• [TASK GOAL]: The exercise asks for every line of the data to be reproduced exactly.

──────── DATA UNDER STUDY

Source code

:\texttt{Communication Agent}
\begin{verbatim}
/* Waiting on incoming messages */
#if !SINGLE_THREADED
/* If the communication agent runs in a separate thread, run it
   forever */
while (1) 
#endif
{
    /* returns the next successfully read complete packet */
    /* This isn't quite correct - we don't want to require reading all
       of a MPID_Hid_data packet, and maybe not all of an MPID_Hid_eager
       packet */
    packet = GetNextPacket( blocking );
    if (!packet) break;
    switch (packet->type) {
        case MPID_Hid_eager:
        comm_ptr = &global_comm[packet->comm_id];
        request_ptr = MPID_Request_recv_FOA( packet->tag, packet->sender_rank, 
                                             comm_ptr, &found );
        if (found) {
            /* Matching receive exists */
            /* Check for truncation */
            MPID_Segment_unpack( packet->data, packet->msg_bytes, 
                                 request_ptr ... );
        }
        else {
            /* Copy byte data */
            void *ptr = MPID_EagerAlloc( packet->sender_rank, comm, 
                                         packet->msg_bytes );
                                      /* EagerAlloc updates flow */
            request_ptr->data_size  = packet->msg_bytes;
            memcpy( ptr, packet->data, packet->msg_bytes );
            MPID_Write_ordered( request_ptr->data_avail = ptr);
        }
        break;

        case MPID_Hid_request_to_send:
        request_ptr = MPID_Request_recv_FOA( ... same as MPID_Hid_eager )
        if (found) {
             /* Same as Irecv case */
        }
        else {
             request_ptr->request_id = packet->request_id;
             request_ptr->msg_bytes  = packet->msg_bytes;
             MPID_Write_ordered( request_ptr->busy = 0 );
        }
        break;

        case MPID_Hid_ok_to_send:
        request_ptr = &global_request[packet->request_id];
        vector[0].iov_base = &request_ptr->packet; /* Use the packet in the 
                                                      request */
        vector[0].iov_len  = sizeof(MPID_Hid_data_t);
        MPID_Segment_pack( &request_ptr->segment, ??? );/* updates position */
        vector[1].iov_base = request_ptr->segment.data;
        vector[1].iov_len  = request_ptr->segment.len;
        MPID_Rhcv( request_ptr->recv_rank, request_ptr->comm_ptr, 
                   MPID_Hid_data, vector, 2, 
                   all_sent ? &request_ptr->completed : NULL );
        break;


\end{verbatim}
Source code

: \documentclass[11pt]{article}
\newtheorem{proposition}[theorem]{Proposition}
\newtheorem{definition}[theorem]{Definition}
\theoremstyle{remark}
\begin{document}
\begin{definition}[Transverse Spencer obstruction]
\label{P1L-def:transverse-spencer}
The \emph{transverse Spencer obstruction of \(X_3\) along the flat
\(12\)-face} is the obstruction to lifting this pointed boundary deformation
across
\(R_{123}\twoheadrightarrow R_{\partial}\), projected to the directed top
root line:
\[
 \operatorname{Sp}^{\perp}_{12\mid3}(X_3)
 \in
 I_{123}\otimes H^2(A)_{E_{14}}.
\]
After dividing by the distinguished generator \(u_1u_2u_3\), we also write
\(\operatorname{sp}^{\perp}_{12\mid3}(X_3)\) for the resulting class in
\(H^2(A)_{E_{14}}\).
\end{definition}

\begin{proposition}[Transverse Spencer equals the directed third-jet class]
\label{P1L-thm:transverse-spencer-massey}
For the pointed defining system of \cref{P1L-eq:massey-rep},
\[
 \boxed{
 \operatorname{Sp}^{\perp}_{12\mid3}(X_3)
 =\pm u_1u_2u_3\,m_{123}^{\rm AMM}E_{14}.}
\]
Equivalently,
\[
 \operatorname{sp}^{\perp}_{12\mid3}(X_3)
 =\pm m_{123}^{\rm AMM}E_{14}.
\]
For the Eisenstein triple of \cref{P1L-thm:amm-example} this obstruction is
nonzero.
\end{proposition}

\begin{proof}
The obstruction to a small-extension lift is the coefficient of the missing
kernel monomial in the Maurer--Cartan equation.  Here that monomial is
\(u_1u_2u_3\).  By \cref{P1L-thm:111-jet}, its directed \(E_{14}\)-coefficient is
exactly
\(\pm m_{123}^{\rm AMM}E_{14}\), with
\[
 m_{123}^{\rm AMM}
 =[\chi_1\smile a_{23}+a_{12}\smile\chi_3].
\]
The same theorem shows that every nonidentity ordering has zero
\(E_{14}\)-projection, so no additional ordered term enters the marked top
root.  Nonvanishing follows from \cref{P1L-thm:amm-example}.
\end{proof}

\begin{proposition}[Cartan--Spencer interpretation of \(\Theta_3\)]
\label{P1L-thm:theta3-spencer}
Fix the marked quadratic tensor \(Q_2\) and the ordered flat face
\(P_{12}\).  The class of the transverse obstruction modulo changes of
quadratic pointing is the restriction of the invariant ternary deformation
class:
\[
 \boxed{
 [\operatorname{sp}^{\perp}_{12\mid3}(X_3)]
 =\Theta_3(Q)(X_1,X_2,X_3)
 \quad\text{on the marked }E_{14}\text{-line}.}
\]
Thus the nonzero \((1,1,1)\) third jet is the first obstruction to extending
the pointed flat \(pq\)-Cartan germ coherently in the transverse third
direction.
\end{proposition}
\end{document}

────────────────

• [SOLVED PROBLEM]:
Source code

:\texttt{Communication Agent}
\begin{verbatim}
/* Waiting on incoming messages */
#if !SINGLE_THREADED
/* If the communication agent runs in a separate thread, run it
   forever */
while (1) 
#endif
{
    /* returns the next successfully read complete packet */
    /* This isn't quite correct - we don't want to require reading all
       of a MPID_Hid_data packet, and maybe not all of an MPID_Hid_eager
       packet */
    packet = GetNextPacket( blocking );
    if (!packet) break;
    switch (packet->type) {
        case MPID_Hid_eager:
        comm_ptr = &global_comm[packet->comm_id];
        request_ptr = MPID_Request_recv_FOA( packet->tag, packet->sender_rank, 
                                             comm_ptr, &found );
        if (found) {
            /* Matching receive exists */
            /* Check for truncation */
            MPID_Segment_unpack( packet->data, packet->msg_bytes, 
                                 request_ptr ... );
        }
        else {
            /* Copy byte data */
            void *ptr = MPID_EagerAlloc( packet->sender_rank, comm, 
                                         packet->msg_bytes );
                                      /* EagerAlloc updates flow */
            request_ptr->data_size  = packet->msg_bytes;
            memcpy( ptr, packet->data, packet->msg_bytes );
            MPID_Write_ordered( request_ptr->data_avail = ptr);
        }
        break;

        case MPID_Hid_request_to_send:
        request_ptr = MPID_Request_recv_FOA( ... same as MPID_Hid_eager )
        if (found) {
             /* Same as Irecv case */
        }
        else {
             request_ptr->request_id = packet->request_id;
             request_ptr->msg_bytes  = packet->msg_bytes;
             MPID_Write_ordered( request_ptr->busy = 0 );
        }
        break;

        case MPID_Hid_ok_to_send:
        request_ptr = &global_request[packet->request_id];
        vector[0].iov_base = &request_ptr->packet; /* Use the packet in the 
                                                      request */
        vector[0].iov_len  = sizeof(MPID_Hid_data_t);
        MPID_Segment_pack( &request_ptr->segment, ??? );/* updates position */
        vector[1].iov_base = request_ptr->segment.data;
        vector[1].iov_len  = request_ptr->segment.len;
        MPID_Rhcv( request_ptr->recv_rank, request_ptr->comm_ptr, 
                   MPID_Hid_data, vector, 2, 
                   all_sent ? &request_ptr->completed : NULL );
        break;


\end{verbatim}
Source code

: \documentclass[11pt]{article}
\newtheorem{proposition}[theorem]{Proposition}
\newtheorem{definition}[theorem]{Definition}
\theoremstyle{remark}
\begin{document}
\begin{definition}[Transverse Spencer obstruction]
\label{P1L-def:transverse-spencer}
The \emph{transverse Spencer obstruction of \(X_3\) along the flat
\(12\)-face} is the obstruction to lifting this pointed boundary deformation
across
\(R_{123}\twoheadrightarrow R_{\partial}\), projected to the directed top
root line:
\[
 \operatorname{Sp}^{\perp}_{12\mid3}(X_3)
 \in
 I_{123}\otimes H^2(A)_{E_{14}}.
\]
After dividing by the distinguished generator \(u_1u_2u_3\), we also write
\(\operatorname{sp}^{\perp}_{12\mid3}(X_3)\) for the resulting class in
\(H^2(A)_{E_{14}}\).
\end{definition}

\begin{proposition}[Transverse Spencer equals the directed third-jet class]
\label{P1L-thm:transverse-spencer-massey}
For the pointed defining system of \cref{P1L-eq:massey-rep},
\[
 \boxed{
 \operatorname{Sp}^{\perp}_{12\mid3}(X_3)
 =\pm u_1u_2u_3\,m_{123}^{\rm AMM}E_{14}.}
\]
Equivalently,
\[
 \operatorname{sp}^{\perp}_{12\mid3}(X_3)
 =\pm m_{123}^{\rm AMM}E_{14}.
\]
For the Eisenstein triple of \cref{P1L-thm:amm-example} this obstruction is
nonzero.
\end{proposition}

\begin{proof}
The obstruction to a small-extension lift is the coefficient of the missing
kernel monomial in the Maurer--Cartan equation.  Here that monomial is
\(u_1u_2u_3\).  By \cref{P1L-thm:111-jet}, its directed \(E_{14}\)-coefficient is
exactly
\(\pm m_{123}^{\rm AMM}E_{14}\), with
\[
 m_{123}^{\rm AMM}
 =[\chi_1\smile a_{23}+a_{12}\smile\chi_3].
\]
The same theorem shows that every nonidentity ordering has zero
\(E_{14}\)-projection, so no additional ordered term enters the marked top
root.  Nonvanishing follows from \cref{P1L-thm:amm-example}.
\end{proof}

\begin{proposition}[Cartan--Spencer interpretation of \(\Theta_3\)]
\label{P1L-thm:theta3-spencer}
Fix the marked quadratic tensor \(Q_2\) and the ordered flat face
\(P_{12}\).  The class of the transverse obstruction modulo changes of
quadratic pointing is the restriction of the invariant ternary deformation
class:
\[
 \boxed{
 [\operatorname{sp}^{\perp}_{12\mid3}(X_3)]
 =\Theta_3(Q)(X_1,X_2,X_3)
 \quad\text{on the marked }E_{14}\text{-line}.}
\]
Thus the nonzero \((1,1,1)\) third jet is the first obstruction to extending
the pointed flat \(pq\)-Cartan germ coherently in the transverse third
direction.
\end{proposition}
\end{document}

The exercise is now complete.